Ich würde auch sehr gerne an diesem Test teilnehmen.
Ich habe viele Erfahrungen mit Gehäusen gemacht (sowohl gute als auch schlechte), weswegen ich schon behaupten kann mich mit Gehäusen auszukennen. 
Hardware ist genug da. 

-2 CPUS (i7-920 und E1400)
-verschiedene Mainboards in verschiedenen Größen.
-eine 2,5" und 3,5" Festplatten
-viele Laufwerke
-Netzteile in 3 verschiedenen Größen
-Wasserkühlung
-4x 60mm Lüfer
-5x 120mm Lüfter

Im Bereich Modding kenen ich mich aus. (Es wird sicherlich Leute geben die sich besser auskennen, aber ganz unerfahren bin ich auch nicht)

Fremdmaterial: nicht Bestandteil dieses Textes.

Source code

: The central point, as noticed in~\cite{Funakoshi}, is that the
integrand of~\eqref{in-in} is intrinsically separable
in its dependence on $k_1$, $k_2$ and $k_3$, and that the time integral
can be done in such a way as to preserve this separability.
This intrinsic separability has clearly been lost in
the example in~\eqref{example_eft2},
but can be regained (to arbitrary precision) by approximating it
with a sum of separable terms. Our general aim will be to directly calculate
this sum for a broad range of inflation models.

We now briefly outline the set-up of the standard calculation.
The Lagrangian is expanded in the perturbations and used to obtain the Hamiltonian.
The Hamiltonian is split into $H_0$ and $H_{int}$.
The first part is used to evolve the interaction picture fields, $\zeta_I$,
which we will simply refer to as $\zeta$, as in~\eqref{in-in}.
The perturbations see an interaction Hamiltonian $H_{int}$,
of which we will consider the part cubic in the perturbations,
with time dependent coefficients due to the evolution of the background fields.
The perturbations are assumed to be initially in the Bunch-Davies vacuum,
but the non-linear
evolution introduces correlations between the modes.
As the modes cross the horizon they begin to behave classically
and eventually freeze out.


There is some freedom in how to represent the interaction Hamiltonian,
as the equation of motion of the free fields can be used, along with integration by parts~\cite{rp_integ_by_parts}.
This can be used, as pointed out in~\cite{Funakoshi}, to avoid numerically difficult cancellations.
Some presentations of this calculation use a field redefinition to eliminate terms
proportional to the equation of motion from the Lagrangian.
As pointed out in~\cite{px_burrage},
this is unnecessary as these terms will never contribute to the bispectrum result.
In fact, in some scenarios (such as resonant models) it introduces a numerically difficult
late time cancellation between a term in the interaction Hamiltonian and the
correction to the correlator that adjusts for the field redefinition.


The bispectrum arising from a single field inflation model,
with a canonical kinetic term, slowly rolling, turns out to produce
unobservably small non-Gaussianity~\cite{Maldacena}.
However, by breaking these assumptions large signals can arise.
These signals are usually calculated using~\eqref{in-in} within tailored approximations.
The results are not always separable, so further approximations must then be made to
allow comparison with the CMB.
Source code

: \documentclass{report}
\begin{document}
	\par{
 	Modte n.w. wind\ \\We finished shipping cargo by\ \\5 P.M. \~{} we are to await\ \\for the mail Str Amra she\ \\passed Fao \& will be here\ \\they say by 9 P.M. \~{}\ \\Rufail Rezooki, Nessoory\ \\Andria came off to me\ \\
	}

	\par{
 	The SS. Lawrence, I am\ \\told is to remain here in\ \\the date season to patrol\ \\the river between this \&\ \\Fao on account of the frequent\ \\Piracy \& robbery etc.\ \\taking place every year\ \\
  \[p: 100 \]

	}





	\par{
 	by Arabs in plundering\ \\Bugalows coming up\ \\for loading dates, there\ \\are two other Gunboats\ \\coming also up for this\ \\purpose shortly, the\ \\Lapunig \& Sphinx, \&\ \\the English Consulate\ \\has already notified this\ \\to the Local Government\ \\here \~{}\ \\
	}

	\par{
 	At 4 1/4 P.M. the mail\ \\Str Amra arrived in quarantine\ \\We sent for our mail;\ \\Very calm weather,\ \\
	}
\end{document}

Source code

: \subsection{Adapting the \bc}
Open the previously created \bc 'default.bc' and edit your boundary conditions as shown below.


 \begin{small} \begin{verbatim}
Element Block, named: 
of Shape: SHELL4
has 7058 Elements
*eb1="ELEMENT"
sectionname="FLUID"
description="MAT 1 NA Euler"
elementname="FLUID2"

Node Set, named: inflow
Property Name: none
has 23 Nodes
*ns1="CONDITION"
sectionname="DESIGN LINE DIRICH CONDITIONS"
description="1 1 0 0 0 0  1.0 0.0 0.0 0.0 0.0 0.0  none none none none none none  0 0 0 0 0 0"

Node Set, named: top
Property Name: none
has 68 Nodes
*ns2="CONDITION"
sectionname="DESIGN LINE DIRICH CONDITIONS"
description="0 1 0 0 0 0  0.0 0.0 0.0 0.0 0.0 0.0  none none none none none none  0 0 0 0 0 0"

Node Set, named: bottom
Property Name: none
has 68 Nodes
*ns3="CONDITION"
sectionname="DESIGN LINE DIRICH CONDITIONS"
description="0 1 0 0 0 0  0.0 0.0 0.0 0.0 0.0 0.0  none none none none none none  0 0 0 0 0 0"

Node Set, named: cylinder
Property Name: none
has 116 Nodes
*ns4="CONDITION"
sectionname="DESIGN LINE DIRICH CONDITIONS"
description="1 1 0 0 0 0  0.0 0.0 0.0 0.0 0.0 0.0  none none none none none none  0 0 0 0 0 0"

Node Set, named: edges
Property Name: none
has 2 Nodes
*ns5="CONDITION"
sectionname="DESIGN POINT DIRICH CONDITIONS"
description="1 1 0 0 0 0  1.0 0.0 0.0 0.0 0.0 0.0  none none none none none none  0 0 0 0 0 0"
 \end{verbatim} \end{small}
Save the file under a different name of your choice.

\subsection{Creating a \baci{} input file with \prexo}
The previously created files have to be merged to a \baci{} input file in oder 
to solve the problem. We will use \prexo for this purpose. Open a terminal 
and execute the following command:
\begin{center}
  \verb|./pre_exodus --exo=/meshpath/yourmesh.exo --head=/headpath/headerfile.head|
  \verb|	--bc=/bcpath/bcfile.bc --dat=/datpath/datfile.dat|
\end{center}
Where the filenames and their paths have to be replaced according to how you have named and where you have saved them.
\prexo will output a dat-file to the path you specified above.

Ich hatte schon einige billige Gehäuse von denen ich aber nicht sehr begeistert war. Sie hatten scharfe Kanten und nur wenig Platz, lasse mir aber gerne von Xigmatek beweisen, dass es auch gute günstige Gehäuse gibt.

Ich habe eine gute Schreibe und kann auch gute Fotos machen.

Ich hoffe ihr entscheidet euch für mich. Ich würde mich sehr freuen.

Mit freundlichen Grüßen
Jan002


----------



## LordMeuchelmord (17. Januar 2010)

*AW: Lesertest: Gehäuse Xigmatek Asgard (gedämmt)- Tester gesucht*

Hiermit bewerbe ich mich für den Lesertest des Xigmatek Asgard.

Meine bisherige Forenaktivität zeigt deutlich, dass ich alle Anforderungen die an den Test gestellt sind, erfülle und erspare mir mit einem Verweis darauf, einen wenig aussagekräftigen Fliesstext. 

Desweiteren habe ich das nötige Equipment um einen Lautstärkevergleich zwischen dem gedämmten und dem ungedämmten Asgard zu erstellen.

Grüße euer 
LordMeuchelmord


----------



## Nike334 (17. Januar 2010)

*AW: Lesertest: Gehäuse Xigmatek Asgard (gedämmt)- Tester gesucht*

Hallo,

Hiermit bewerbe ich mich für den Lesertest des Xigmatek Asgard.
Ich hatte bereits die Gelegenheit den größeren Bruder des Asgards, das Midgard, auf Herz und Nieren zu prüfen(siehe hier) und als ich diesen Thread gesehen habe, dachte ich mir, dass ein Vergleich zwischen den beiden einfach ultimativ für den Test sein würde.
Die nötigen Anforderungen erfülle ich natürlich alle.


MfG
Nike334


----------



## majorguns (17. Januar 2010)

*AW: Lesertest: Gehäuse Xigmatek Asgard (gedämmt)- Tester gesucht*

Hallo,
würde gerne das Xigmatek Asgard testen, Gehäuse mit Dämmung interessieren mich sehr.
Ich habe eine gute Schreibe, kann gute digitale Fotos machen und auch sonst erfülle ich alle Voraussetzungen!
Ich hoffe ich höre von euch 
MfG MajorGuns


----------



## stinnux (17. Januar 2010)

*AW: Lesertest: Gehäuse Xigmatek Asgard (gedämmt)- Tester gesucht*

Ich wäre da gerne dabei, bin gespannt wie sich die Temperatur darin verhält wenn dort ein paar "hitzigere" Komponenten eingebaut werden.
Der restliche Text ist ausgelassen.